= Concert Artistes' Association =

UK theatre artists benevolent association

The Concert Artistes Association is a UK theatre artists benevolent association founded in 1897.

Association headquarters are in London, known as the Club for Acts and Actors. Its president is Su Pollard. Patrons are Judi Dench, Anita Dobson, Brian May and Gyles Brandreth.

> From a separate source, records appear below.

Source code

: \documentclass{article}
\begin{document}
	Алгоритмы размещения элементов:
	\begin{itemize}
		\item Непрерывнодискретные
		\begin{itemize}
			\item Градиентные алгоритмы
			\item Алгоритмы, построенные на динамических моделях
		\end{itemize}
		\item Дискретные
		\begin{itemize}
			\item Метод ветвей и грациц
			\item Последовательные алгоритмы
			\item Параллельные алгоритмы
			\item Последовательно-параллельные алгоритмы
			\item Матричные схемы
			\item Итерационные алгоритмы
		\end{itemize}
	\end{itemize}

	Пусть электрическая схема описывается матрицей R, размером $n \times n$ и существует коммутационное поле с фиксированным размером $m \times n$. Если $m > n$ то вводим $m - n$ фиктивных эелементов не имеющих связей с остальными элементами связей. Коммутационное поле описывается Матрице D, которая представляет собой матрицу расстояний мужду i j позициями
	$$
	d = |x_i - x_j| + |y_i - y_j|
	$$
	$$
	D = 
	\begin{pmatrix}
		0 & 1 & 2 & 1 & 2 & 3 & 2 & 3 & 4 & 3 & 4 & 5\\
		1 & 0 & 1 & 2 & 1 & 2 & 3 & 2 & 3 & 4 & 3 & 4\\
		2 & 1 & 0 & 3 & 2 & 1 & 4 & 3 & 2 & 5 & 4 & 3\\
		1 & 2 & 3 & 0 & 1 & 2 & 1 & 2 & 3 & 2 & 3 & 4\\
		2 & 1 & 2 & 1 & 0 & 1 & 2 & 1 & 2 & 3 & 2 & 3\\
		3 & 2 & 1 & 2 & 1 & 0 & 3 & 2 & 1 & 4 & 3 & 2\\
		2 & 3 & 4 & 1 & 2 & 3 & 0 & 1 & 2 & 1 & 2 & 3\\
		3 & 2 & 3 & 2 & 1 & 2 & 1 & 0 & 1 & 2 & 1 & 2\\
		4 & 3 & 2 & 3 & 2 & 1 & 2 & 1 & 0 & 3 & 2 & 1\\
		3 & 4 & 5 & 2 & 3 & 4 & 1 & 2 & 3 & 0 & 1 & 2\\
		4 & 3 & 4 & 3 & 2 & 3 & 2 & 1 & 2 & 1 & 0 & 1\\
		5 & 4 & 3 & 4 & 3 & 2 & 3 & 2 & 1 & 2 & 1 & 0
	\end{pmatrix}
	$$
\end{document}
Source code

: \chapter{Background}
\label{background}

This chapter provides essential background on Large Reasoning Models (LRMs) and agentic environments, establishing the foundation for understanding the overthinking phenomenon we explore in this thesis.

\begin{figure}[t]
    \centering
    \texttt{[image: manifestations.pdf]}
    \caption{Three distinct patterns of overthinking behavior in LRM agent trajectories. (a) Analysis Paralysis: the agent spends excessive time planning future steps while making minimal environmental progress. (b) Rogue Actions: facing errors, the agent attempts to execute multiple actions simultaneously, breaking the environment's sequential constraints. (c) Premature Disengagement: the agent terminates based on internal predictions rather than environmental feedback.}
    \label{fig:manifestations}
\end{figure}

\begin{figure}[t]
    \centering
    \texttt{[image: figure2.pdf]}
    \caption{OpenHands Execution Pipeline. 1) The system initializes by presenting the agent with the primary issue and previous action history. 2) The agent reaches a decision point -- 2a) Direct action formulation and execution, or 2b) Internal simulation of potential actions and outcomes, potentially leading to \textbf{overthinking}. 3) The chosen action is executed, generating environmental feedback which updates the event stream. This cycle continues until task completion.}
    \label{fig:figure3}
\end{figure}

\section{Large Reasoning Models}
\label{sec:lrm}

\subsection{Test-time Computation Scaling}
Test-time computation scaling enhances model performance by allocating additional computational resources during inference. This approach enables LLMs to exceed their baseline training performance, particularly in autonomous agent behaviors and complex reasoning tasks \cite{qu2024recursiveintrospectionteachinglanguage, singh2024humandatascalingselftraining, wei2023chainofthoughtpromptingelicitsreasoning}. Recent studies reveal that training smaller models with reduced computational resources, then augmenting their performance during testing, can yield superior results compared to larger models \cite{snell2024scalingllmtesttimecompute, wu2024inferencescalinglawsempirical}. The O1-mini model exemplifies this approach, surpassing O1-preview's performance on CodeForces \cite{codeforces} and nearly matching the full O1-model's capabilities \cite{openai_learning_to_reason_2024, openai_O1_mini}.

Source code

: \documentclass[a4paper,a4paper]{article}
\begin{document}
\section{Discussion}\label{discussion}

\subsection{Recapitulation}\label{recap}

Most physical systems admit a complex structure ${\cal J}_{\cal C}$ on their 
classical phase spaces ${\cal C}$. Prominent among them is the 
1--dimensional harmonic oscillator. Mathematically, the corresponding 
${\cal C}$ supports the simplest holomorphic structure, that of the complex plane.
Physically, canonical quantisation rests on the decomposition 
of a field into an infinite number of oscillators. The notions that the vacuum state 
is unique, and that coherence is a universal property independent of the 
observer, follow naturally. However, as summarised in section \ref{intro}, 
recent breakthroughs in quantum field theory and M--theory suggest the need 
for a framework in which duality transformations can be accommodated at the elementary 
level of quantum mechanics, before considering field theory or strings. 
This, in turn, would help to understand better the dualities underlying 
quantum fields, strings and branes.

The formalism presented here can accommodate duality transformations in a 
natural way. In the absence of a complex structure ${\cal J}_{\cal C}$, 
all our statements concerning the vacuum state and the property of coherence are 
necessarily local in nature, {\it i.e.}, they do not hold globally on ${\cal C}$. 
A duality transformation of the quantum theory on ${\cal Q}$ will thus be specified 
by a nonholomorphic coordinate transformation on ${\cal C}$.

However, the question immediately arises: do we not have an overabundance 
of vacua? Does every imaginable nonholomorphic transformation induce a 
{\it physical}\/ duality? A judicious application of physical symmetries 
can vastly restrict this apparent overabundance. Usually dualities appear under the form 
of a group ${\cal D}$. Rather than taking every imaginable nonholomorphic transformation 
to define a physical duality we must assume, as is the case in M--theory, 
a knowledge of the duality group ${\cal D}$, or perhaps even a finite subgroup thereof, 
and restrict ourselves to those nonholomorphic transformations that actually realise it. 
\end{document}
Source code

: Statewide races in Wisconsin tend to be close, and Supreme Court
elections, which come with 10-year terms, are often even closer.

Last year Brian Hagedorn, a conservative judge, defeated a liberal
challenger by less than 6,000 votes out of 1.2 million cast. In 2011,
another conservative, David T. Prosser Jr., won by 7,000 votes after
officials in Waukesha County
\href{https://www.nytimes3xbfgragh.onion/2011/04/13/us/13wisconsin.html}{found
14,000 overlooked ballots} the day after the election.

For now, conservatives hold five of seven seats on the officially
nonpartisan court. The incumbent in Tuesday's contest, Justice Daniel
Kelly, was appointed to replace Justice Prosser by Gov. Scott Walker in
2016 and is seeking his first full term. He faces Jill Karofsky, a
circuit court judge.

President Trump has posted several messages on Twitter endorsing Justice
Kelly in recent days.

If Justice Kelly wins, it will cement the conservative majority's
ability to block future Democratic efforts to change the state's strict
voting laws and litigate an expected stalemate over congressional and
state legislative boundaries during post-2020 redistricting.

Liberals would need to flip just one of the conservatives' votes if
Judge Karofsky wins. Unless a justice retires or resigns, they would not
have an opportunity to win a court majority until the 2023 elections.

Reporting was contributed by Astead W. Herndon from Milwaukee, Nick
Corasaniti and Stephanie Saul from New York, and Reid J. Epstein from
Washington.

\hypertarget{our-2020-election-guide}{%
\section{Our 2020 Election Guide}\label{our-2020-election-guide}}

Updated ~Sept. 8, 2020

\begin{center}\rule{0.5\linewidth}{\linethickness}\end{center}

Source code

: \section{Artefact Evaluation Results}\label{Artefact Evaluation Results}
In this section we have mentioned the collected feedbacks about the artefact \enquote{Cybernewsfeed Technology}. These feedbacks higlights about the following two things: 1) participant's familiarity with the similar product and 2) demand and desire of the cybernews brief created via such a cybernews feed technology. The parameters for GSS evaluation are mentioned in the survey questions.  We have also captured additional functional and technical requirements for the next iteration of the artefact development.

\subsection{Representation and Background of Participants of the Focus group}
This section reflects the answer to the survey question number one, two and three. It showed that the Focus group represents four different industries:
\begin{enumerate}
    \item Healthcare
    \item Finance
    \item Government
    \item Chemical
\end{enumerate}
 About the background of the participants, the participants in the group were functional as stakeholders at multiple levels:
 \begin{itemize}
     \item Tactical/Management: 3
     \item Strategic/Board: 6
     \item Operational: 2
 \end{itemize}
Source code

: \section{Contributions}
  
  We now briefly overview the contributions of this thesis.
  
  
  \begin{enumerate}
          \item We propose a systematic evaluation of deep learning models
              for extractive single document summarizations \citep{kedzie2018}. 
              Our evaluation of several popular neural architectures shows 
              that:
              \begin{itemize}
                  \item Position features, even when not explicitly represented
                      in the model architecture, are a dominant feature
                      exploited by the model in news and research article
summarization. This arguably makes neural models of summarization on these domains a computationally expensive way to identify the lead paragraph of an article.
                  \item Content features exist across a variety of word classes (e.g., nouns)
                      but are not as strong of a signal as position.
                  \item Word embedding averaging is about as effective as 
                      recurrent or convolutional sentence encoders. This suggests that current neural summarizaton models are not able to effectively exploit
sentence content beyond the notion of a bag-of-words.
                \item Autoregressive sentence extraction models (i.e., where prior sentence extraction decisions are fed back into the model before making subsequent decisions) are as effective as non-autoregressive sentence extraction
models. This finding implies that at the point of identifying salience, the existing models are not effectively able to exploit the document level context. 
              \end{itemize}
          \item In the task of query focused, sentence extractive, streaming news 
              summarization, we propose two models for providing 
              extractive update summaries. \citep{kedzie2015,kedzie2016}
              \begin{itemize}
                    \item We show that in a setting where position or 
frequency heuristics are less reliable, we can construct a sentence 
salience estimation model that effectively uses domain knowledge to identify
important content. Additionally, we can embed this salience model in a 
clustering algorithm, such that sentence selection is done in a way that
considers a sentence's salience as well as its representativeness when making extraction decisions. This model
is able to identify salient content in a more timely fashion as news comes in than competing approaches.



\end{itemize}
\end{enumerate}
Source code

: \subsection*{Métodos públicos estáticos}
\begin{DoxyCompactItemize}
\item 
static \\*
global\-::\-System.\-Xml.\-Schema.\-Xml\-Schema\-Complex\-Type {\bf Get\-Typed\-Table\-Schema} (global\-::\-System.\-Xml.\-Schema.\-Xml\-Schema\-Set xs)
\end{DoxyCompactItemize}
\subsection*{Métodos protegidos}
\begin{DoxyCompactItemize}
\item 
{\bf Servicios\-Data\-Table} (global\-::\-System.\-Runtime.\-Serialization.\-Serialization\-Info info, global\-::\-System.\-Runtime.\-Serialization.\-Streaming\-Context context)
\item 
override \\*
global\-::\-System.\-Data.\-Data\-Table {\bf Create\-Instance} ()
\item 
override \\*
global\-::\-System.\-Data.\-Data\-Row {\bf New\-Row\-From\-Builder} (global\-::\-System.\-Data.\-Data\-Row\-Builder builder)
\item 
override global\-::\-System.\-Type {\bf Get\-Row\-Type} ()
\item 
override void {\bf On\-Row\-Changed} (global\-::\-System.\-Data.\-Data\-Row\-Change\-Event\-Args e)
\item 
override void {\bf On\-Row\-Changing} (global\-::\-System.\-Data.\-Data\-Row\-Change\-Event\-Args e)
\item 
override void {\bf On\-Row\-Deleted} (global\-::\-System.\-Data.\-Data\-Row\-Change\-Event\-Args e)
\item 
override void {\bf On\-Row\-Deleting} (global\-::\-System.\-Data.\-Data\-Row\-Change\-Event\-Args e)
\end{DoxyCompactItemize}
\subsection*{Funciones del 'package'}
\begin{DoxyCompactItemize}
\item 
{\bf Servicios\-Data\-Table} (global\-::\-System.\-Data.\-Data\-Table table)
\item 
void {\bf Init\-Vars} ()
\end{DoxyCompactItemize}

Past patrons include Su Pollard, Barry Cryer and John Moore, Baron Moore of Lower Marsh. Former presidents are listed as:

- Ali Bongo
- Webster Booth
- Owen Brannigan
- Leslie Crowther
- Pamela Cundell
- Anita Dobson
- Cyril Fletcher
- Hubert Gregg
- Roy Hudd
- Hugh Lloyd
- Brian Murphy
- Ruth Madoc
- David Nixon
- Bill Pertwee
- Jimmy Perry
- Cardew 'The Cad' Robinson
- Joan Savage
- Leslie Sarony
- Jack Warner
- Mark Wynter
- Anne Ziegler
Other presidents of the association have included Arthur Askey, Thorpe Bates, Larry Parker, Elsie and Doris Waters, Norman Long, husband and wife act Nan Kenway and Douglas Young, and Suzette Tarri.